[Collected data]
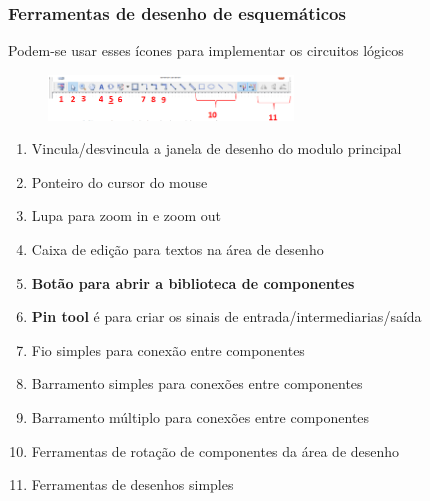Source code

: \documentclass{CPSPresentation}
\begin{document}
\begin{frame}
	\frametitle{Ferramentas de desenho de esquemáticos}
	
	\begin{block}{}
		\justifying
		Podem-se usar esses ícones para implementar os circuitos lógicos
	\end{block}
	
	\begin{figure}[h]
		\centering
		\includegraphics[width=0.58\textwidth]{quartus/fig17.png}
	\end{figure}
	
	\begin{enumerate}
		\item Vincula/desvincula a janela de desenho do modulo principal
		\item Ponteiro do cursor do mouse
		\item Lupa para zoom in e zoom out
		\item Caixa de edição para textos na área de desenho
		\item \textbf{Botão para abrir a biblioteca de componentes}
		\item \textbf{Pin tool} é para criar os sinais de entrada/intermediarias/saída
		\item Fio simples para conexão entre componentes
		\item Barramento simples para conexões entre componentes
		\item Barramento múltiplo para conexões entre componentes
		\item Ferramentas de rotação de componentes da área de desenho
		\item Ferramentas de desenhos simples
		
		
	\end{enumerate}
	
\end{frame}
\end{document}
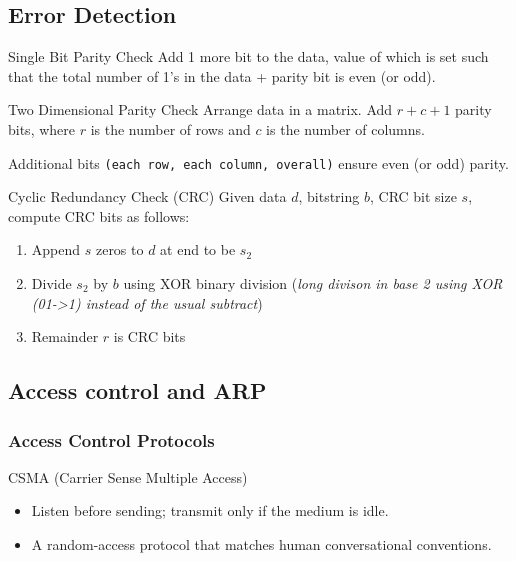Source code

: \subsection{Error Detection}

\begin{theorem}
    {Single Bit Parity Check}
    Add 1 more bit to the data, value of which is set such that the total number of 1's in the data + parity bit is even (or odd).
\end{theorem}

\begin{theorem}
    {Two Dimensional Parity Check}
    Arrange data in a matrix. Add $r+c+1$ parity bits, where $r$ is the number of rows and $c$ is the number of columns.

    Additional bits \texttt{(each row, each column, overall)} ensure even (or odd) parity.
\end{theorem}

\begin{theorem}
    {Cyclic Redundancy Check (CRC)}
    Given data $d$, bitstring $b$, CRC bit size $s$, compute CRC bits as follows:
    \begin{enumerate}
        \item Append $s$ zeros to $d$ at end to be $s_2$
        \item Divide $s_2$ by $b$ using XOR binary division (\textit{long divison in base 2 using XOR (01->1) instead of the usual subtract})
        \item Remainder $r$ is CRC bits
    \end{enumerate}
\end{theorem}


\subsection{Access control and ARP}

\subsubsection{Access Control Protocols}

\begin{definition}
    {CSMA (Carrier Sense Multiple Access)}
    \begin{itemize}
        \item Listen before sending; transmit only if the medium is idle.
        \item A random-access protocol that matches human conversational conventions.
    \end{itemize}
\end{definition}

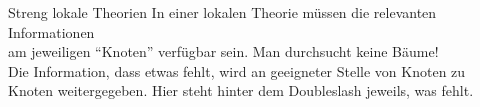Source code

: \begin{frame}
  {Streng lokale Theorien}
  \onslide<+->
  \onslide<+->
  In einer lokalen Theorie müssen die relevanten Informationen\\
  \alert{am jeweiligen "`Knoten"' verfügbar sein}. Man durchsucht keine Bäume!\\
  \onslide<+->
  \Viertelzeile
  Die Information, dass etwas fehlt, wird an geeigneter Stelle \alert{von Knoten zu Knoten weitergegeben}. Hier steht hinter dem \alert{Doubleslash} jeweils, was fehlt.\\
  \centering 
  \onslide<+->
  \Halbzeile
  \centering
    \onslide<+->\hspace{3em}
\end{frame}

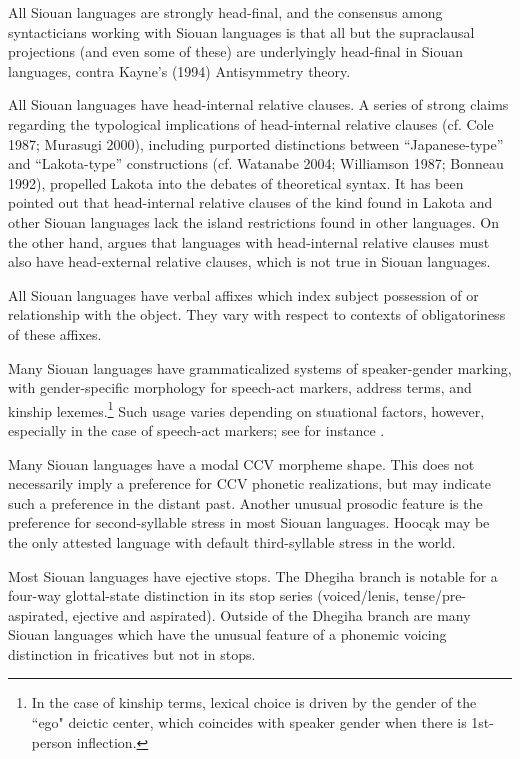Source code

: \begin{refsection}
All Siouan languages are strongly head-final, and the consensus among syntacticians working with Siouan languages is that all but the supraclausal projections (and even some of these) are underlyingly head-final in Siouan languages, contra Kayne's (1994) Antisymmetry theory.


All Siouan languages have head-internal relative clauses. A series of strong claims regarding the typological implications of head-internal relative clauses (cf. Cole 1987; Murasugi 2000), including purported distinctions between ``Japanese-type'' and ``Lakota-type'' constructions (cf. Watanabe 2004; Williamson 1987; Bonneau 1992), propelled Lakota into the debates of theoretical syntax. It has been pointed out that head-internal relative clauses of the kind found in Lakota and other Siouan languages lack the island restrictions found in other languages. On the other hand, \citet{Murasugi2000} argues that languages with head-internal relative clauses must also have head-external relative clauses, which is not true in Siouan languages.


All Siouan languages have verbal affixes which index subject possession of or relationship with the object. They vary with respect to contexts of obligatoriness of these affixes.


Many Siouan languages have grammaticalized systems of speaker-gender marking, with gender-specific morphology for speech-act markers, address terms, and kinship lexemes.\footnote{In the case of kinship terms, lexical choice is driven by the gender of the ``ego" deictic center, which coincides with speaker gender when there is 1st-person inflection.} Such usage varies depending on stuational factors, however, especially in the case of speech-act markers; see for instance \citet{Trechter1995}.   


Many Siouan languages have a modal CCV morpheme shape. This does not necessarily imply a preference for CCV phonetic realizations, but may indicate such a preference in the distant past. Another unusual prosodic feature is the preference for second-syllable stress in most Siouan languages. Hooc\k{a}k may be the only attested language with default third-syllable stress in the world.


Most Siouan languages have ejective stops. The Dhegiha branch is notable for a four-way glottal-state distinction in its stop series (voiced/lenis, tense/pre-aspirated, ejective and aspirated). Outside of the Dhegiha branch are many Siouan languages which have the unusual feature of a phonemic voicing distinction in fricatives but not in stops.



\end{refsection}
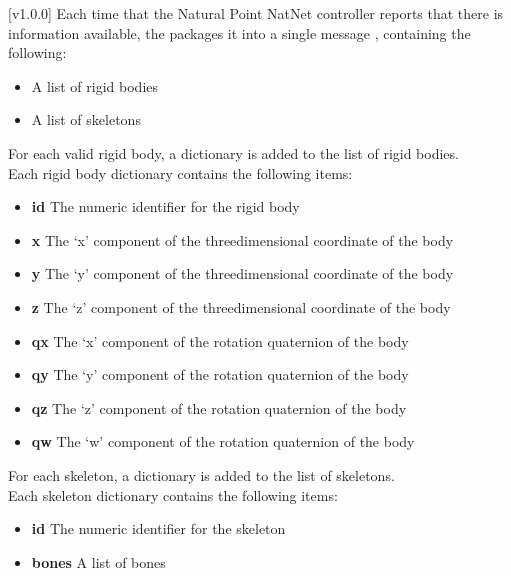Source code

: [v1.0.0]
Each time that the Natural Point NatNet controller reports that there is information
available, the  packages it into a single message
\openSq{}\closeSq, containing the following:
\begin{itemize}
\item A list of rigid bodies
\item\exSp{}A list of skeletons
\end{itemize}

For each valid rigid body, a dictionary \openSq{}\closeSq{} is added to the
list of rigid bodies.\\

Each rigid body dictionary contains the following items:
\begin{itemize}
\item \textbf{id} \longDash{} The numeric identifier for the rigid body
\item\exSp\textbf{x} \longDash{} The `x' component of the three\longDash{}dimensional
coordinate of the body
\item\exSp\textbf{y} \longDash{} The `y' component of the three\longDash{}dimensional
coordinate of the body
\item\exSp\textbf{z} \longDash{} The `z' component of the three\longDash{}dimensional
coordinate of the body
\item\exSp\textbf{qx} \longDash{} The `x' component of the rotation quaternion of the body
\item\exSp\textbf{qy} \longDash{} The `y' component of the rotation quaternion of the body
\item\exSp\textbf{qz} \longDash{} The `z' component of the rotation quaternion of the body
\item\exSp\textbf{qw} \longDash{} The `w' component of the rotation quaternion of the body
\end{itemize}

For each skeleton, a dictionary is added to the list of skeletons.\\

Each skeleton dictionary contains the following items:
\begin{itemize}
\item \textbf{id} \longDash{} The numeric identifier for the skeleton
\item\exSp\textbf{bones} \longDash{} A list of bones
\end{itemize}

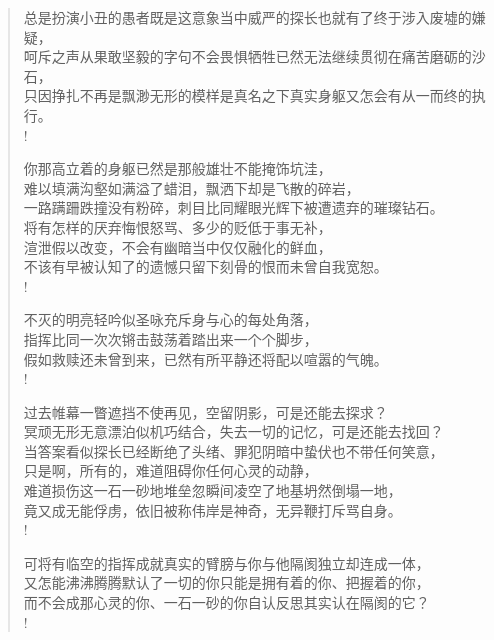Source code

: \documentclass[UTF8, 12pt, a4paper]{ctexrep} %
\begin{document}
\begin{verse}
总是扮演小丑的愚者既是这意象当中威严的探长也就有了终于涉入废墟的嫌疑，\\
呵斥之声从果敢坚毅的字句不会畏惧牺牲已然无法继续贯彻在痛苦磨砺的沙石，\\
只因挣扎不再是飘渺无形的模样是真名之下真实身躯又怎会有从一而终的执行。\\!

你那高立着的身躯已然是那般雄壮不能掩饰坑洼，\\
难以填满沟壑如满溢了蜡泪，飘洒下却是飞散的碎岩，\\
一路蹒跚跌撞没有粉碎，刺目比同耀眼光辉下被遭遗弃的璀璨钻石。\\
将有怎样的厌弃悔恨怒骂、多少的贬低于事无补，\\
渲泄假以改变，不会有幽暗当中仅仅融化的鲜血，\\
不该有早被认知了的遗憾只留下刻骨的恨而未曾自我宽恕。\\!

不灭的明亮轻吟似圣咏充斥身与心的每处角落，\\
指挥比同一次次锵击鼓荡着踏出来一个个脚步，\\
假如救赎还未曾到来，已然有所平静还将配以喧嚣的气魄。\\!

过去帷幕一瞥遮挡不使再见，空留阴影，可是还能去探求？\\
冥顽无形无意漂泊似机巧结合，失去一切的记忆，可是还能去找回？\\
当答案看似探长已经断绝了头绪、罪犯阴暗中蛰伏也不带任何笑意，\\
只是啊，所有的，难道阻碍你任何心灵的动静，\\
难道损伤这一石一砂地堆垒忽瞬间凌空了地基坍然倒塌一地，\\
竟又成无能俘虏，依旧被称伟岸是神奇，无异鞭打斥骂自身。\\!

可将有临空的指挥成就真实的臂膀与你与他隔阂独立却连成一体，\\
又怎能沸沸腾腾默认了一切的你只能是拥有着的你、把握着的你，\\
而不会成那心灵的你、一石一砂的你自认反思其实认在隔阂的它？\\!

\end{verse}
\end{document}
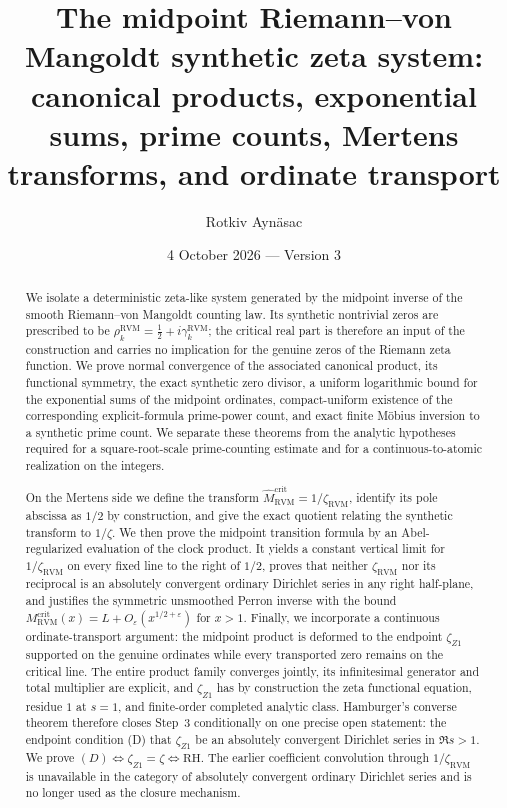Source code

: \documentclass[11pt,reqno]{amsart}
\title[The midpoint RVM synthetic zeta system]{The midpoint Riemann--von Mangoldt synthetic zeta system:\\
canonical products, exponential sums, prime counts, Mertens transforms, and ordinate transport}
\author{Rotkiv Ayn\"asac\\[2pt]\NoCaseChange{\normalfont\texttt{rotkivanyasac@gmail.com}}}
\date{4 October 2026 --- Version 3}
\theoremstyle{definition}
\theoremstyle{remark}
\newcommand{\RVM}{\mathrm{RVM}}
\newcommand{\crit}{\mathrm{crit}}
\begin{document}
\begin{abstract}
We isolate a deterministic zeta-like system generated by the midpoint inverse of the smooth Riemann--von Mangoldt counting law.  Its synthetic nontrivial zeros are prescribed to be
$\rho_k^{\RVM}=\tfrac12+i\gamma_k^{\RVM}$; the critical real part is therefore an input of the construction and carries no implication for the genuine zeros of the Riemann zeta function.  We prove normal convergence of the associated canonical product, its functional symmetry, the exact synthetic zero divisor, a uniform logarithmic bound for the exponential sums of the midpoint ordinates, compact-uniform existence of the corresponding explicit-formula prime-power count, and exact finite M\"obius inversion to a synthetic prime count.  We separate these theorems from the analytic hypotheses required for a square-root-scale prime-counting estimate and for a continuous-to-atomic realization on the integers.

On the Mertens side we define the transform $\widehat M_{\RVM}^{\crit}=1/\zeta_{\RVM}$, identify its pole abscissa as $1/2$ by construction, and give the exact quotient relating the synthetic transform to $1/\zeta$.  We then prove the midpoint transition formula by an Abel-regularized evaluation of the clock product.  It yields a constant vertical limit for $1/\zeta_{\RVM}$ on every fixed line to the right of $1/2$, proves that neither $\zeta_{\RVM}$ nor its reciprocal is an absolutely convergent ordinary Dirichlet series in any right half-plane, and justifies the symmetric unsmoothed Perron inverse with the bound $M_{\RVM}^{\crit}(x)=L+O_\varepsilon(x^{1/2+\varepsilon})$ for $x>1$.  Finally, we incorporate a continuous ordinate-transport argument: the midpoint product is deformed to the endpoint $\zeta_{Z1}$ supported on the genuine ordinates while every transported zero remains on the critical line.  The entire product family converges jointly, its infinitesimal generator and total multiplier are explicit, and $\zeta_{Z1}$ has by construction the zeta functional equation, residue $1$ at $s=1$, and finite-order completed analytic class.  Hamburger's converse theorem therefore closes Step~3 conditionally on one precise open statement: the endpoint condition (D) that $\zeta_{Z1}$ be an absolutely convergent Dirichlet series in $\Re s>1$.  We prove $(D)\Longleftrightarrow\zeta_{Z1}=\zeta\Longleftrightarrow\mathrm{RH}$.  The earlier coefficient convolution through $1/\zeta_{\RVM}$ is unavailable in the category of absolutely convergent ordinary Dirichlet series and is no longer used as the closure mechanism.
\end{abstract}
\maketitle
{}
\end{document}
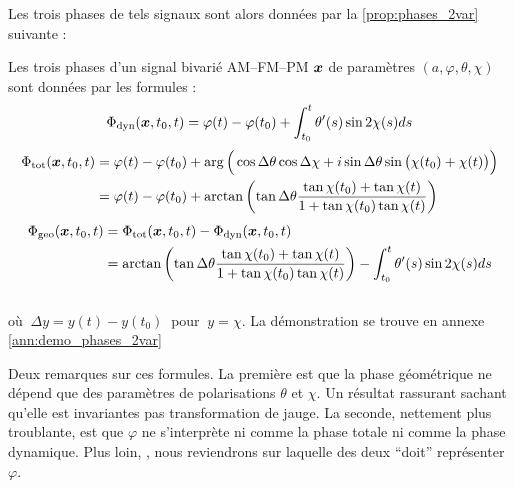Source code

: Les trois phases de tels signaux sont alors données par la \cref{prop:phases_2var} suivante :
\begin{proposition}\label{prop:phases_2var}
	Les trois phases d'un signal bivarié AM--FM--PM $\bf{x}$ de paramètres $(a,\varphi,\theta,\chi)$ sont données par les formules :
	\begin{equation}\label{eq:phased_2var}
		\phased(\bf{x}, t_0,t) = \varphi(t) -\varphi(t_0) + \int_{t_0}^t\theta'(s) \sin2\chi(s) ds
	\end{equation}
	\begin{equation}\label{eq:phaset_2var}
	\begin{aligned}
		\phaset(\bf{x},t_0,t) &= \varphi(t)-\varphi(t_0) + \arg\Big(\cos\Delta\theta \cos\Delta\chi + i\sin\Delta\theta \sin\big(\chi(t_0)+\chi(t)\big)\Big) \\
		&= \varphi(t)-\varphi(t_0) + \arctan\left(\tan\Delta\theta \frac{ \tan\chi(t_0)+\tan\chi(t)}{1 + \tan\chi(t_0)\tan\chi(t)}\right)
	\end{aligned}
	\end{equation}
	\begin{equation}\label{eq:phaseg_2var}
	\begin{aligned}
		\phaseg(\bf{x},t_0,t) &= \phaset(\bf{x},t_0,t) - \phased(\bf{x},t_0,t) \\
			&= \arctan\left(\tan\Delta\theta \frac{ \tan\chi(t_0)+\tan\chi(t)}{1 + \tan\chi(t_0)\tan\chi(t)}\right) - \int_{t_0}^t\theta'(s) \sin2\chi(s) ds
	\end{aligned}
	\end{equation}
	\\
	où $\ \Delta y = y(t) - y(t_0)\ $ pour $\ y = \chi$. La démonstration se trouve en annexe \ref{ann:demo_phases_2var} 
\end{proposition}
\skipl

Deux remarques sur ces formules. 
La première est que la phase géométrique ne dépend que des paramètres de polarisations $\theta$ et $\chi$. 
Un résultat rassurant sachant qu'elle est invariantes pas transformation de jauge.
La seconde, nettement plus troublante, est que $\varphi$ ne s'interprète ni comme la phase totale ni comme la phase dynamique. Plus loin, , nous reviendrons sur laquelle des deux ``doit'' représenter $\varphi$.
\\

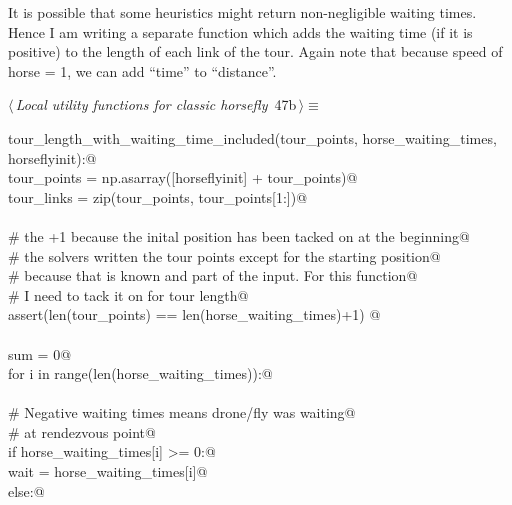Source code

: \documentclass[11.5pt]{report}
\begin{document}
\vspace{-0.8cm}\newchunk It is possible that some heuristics might return non-negligible
      waiting times. Hence I am writing a separate function which
      adds the waiting time (if it is positive) to the length of 
      each link of the tour. Again note that because 
      speed of horse = 1, we can add ``time'' to ``distance''. 

\begin{flushleft} \small\label{scrap72}\raggedright\small
{} $\langle\,${\itshape Local utility functions for classic horsefly}\nobreak\ {\footnotesize {47b}}$\,\rangle\equiv$
\vspace{-1ex}
\begin{list}{}{} \item
\mbox{}\verb@def tour_length_with_waiting_time_included(tour_points, horse_waiting_times, horseflyinit):@\\
\mbox{}\verb@      tour_points   = np.asarray([horseflyinit] + tour_points)@\\
\mbox{}\verb@      tour_links    = zip(tour_points, tour_points[1:])@\\
\mbox{}\verb@@\\
\mbox{}\verb@      # the +1 because the inital position has been tacked on at the beginning@\\
\mbox{}\verb@      # the solvers written the tour points except for the starting position@\\
\mbox{}\verb@      # because that is known and part of the input. For this function@\\
\mbox{}\verb@      # I need to tack it on for tour length@\\
\mbox{}\verb@      assert(len(tour_points) == len(horse_waiting_times)+1) @\\
\mbox{}\verb@@\\
\mbox{}\verb@      sum = 0@\\
\mbox{}\verb@      for i in range(len(horse_waiting_times)):@\\
\mbox{}\verb@@\\
\mbox{}\verb@          # Negative waiting times means drone/fly was waiting@\\
\mbox{}\verb@          # at rendezvous point@\\
\mbox{}\verb@          if horse_waiting_times[i] >= 0:@\\
\mbox{}\verb@              wait = horse_waiting_times[i]@\\
\mbox{}\verb@          else:@\\

\end{list}
\end{flushleft}
\end{document}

# [What you will do]
Among the entries above, some lines may hold the string "flushleft". State how many, and give nothing but the number.

# [Solution]
2